*Activity:*
The required output is the exact run of lines below that opens at the line with "2. **During Migration**" and closes at the line with "- **Enabling real-time".

☆ ☆ ☆ ☆

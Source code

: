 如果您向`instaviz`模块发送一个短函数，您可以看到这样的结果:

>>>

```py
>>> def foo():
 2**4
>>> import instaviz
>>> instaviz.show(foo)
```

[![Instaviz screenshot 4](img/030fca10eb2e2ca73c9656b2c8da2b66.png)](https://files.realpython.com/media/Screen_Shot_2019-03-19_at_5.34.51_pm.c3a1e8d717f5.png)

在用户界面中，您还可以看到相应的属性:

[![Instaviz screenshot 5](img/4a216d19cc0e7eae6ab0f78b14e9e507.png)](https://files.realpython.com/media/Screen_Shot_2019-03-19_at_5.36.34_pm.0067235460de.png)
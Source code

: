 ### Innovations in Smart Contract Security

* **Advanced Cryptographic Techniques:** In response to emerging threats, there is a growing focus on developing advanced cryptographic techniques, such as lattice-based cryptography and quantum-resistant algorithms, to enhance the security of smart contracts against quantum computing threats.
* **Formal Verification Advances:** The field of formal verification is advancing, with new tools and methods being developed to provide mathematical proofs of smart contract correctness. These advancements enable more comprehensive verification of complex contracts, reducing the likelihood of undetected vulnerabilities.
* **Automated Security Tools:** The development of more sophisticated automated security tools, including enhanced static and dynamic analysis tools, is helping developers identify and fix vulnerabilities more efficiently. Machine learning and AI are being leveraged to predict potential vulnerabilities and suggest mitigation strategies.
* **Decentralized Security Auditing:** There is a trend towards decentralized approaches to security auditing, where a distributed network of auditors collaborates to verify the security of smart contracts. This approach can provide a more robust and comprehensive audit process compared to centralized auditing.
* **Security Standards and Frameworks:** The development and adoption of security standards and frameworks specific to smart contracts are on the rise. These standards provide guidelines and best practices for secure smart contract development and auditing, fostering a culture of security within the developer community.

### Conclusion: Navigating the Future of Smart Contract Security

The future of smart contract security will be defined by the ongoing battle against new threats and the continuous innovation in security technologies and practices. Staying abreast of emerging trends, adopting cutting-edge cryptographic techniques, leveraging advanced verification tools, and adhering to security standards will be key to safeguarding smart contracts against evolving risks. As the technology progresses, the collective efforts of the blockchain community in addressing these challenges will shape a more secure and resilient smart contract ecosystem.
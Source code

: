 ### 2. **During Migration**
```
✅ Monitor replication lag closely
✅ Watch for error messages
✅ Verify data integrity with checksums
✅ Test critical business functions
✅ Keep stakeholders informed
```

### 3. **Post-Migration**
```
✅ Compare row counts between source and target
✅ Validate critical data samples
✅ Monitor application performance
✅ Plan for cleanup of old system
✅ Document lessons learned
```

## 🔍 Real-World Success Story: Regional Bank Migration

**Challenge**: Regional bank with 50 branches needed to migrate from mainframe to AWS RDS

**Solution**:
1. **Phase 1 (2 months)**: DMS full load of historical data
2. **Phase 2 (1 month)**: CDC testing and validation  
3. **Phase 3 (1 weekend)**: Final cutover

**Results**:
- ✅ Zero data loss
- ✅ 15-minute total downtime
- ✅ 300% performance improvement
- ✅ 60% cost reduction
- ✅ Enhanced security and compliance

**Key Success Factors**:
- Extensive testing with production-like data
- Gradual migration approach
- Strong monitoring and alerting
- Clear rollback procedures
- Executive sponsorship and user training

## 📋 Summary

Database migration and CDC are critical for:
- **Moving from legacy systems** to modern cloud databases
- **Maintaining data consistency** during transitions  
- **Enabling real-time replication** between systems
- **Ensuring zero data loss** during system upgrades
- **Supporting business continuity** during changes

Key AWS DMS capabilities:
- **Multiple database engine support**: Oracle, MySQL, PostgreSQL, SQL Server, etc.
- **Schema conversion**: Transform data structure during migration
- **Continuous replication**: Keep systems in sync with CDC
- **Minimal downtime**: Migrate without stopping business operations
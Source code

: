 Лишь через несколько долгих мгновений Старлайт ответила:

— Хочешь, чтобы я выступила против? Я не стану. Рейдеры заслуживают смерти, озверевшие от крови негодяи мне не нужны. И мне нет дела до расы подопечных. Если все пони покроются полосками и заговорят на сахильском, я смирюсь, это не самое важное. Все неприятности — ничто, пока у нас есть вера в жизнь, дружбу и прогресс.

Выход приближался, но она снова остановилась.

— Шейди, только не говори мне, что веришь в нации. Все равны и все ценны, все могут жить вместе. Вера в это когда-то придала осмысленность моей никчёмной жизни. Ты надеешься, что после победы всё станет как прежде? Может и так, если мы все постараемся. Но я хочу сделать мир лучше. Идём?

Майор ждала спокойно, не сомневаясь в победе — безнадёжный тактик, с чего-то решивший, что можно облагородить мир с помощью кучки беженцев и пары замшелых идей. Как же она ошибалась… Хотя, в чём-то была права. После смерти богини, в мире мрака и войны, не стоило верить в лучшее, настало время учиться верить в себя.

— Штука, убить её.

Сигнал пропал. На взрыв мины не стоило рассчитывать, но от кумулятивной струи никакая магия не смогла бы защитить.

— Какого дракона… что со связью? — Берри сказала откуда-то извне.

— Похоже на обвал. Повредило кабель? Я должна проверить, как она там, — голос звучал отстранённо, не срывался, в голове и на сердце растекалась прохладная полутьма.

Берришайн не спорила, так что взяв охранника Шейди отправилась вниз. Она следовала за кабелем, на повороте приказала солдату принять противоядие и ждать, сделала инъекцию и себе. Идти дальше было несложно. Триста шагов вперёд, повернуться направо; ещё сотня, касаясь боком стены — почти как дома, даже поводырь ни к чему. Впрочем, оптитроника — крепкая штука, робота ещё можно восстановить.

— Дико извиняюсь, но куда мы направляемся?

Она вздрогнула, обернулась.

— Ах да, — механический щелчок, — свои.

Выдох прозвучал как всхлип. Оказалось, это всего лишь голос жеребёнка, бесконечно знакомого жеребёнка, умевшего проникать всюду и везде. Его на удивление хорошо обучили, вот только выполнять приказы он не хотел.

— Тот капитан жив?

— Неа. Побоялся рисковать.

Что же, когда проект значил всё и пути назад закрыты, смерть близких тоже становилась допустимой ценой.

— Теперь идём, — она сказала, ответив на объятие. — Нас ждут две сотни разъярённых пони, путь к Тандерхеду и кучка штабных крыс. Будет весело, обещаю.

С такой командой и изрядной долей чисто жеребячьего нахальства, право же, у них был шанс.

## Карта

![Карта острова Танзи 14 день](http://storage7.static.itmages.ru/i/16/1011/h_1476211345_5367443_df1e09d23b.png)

☆ ☆ ☆ ☆

*Finished exercise:*
: ### 2. **During Migration**
```
✅ Monitor replication lag closely
✅ Watch for error messages
✅ Verify data integrity with checksums
✅ Test critical business functions
✅ Keep stakeholders informed
```

### 3. **Post-Migration**
```
✅ Compare row counts between source and target
✅ Validate critical data samples
✅ Monitor application performance
✅ Plan for cleanup of old system
✅ Document lessons learned
```

## 🔍 Real-World Success Story: Regional Bank Migration

**Challenge**: Regional bank with 50 branches needed to migrate from mainframe to AWS RDS

**Solution**:
1. **Phase 1 (2 months)**: DMS full load of historical data
2. **Phase 2 (1 month)**: CDC testing and validation  
3. **Phase 3 (1 weekend)**: Final cutover

**Results**:
- ✅ Zero data loss
- ✅ 15-minute total downtime
- ✅ 300% performance improvement
- ✅ 60% cost reduction
- ✅ Enhanced security and compliance

**Key Success Factors**:
- Extensive testing with production-like data
- Gradual migration approach
- Strong monitoring and alerting
- Clear rollback procedures
- Executive sponsorship and user training

## 📋 Summary

Database migration and CDC are critical for:
- **Moving from legacy systems** to modern cloud databases
- **Maintaining data consistency** during transitions  
- **Enabling real-time replication** between systems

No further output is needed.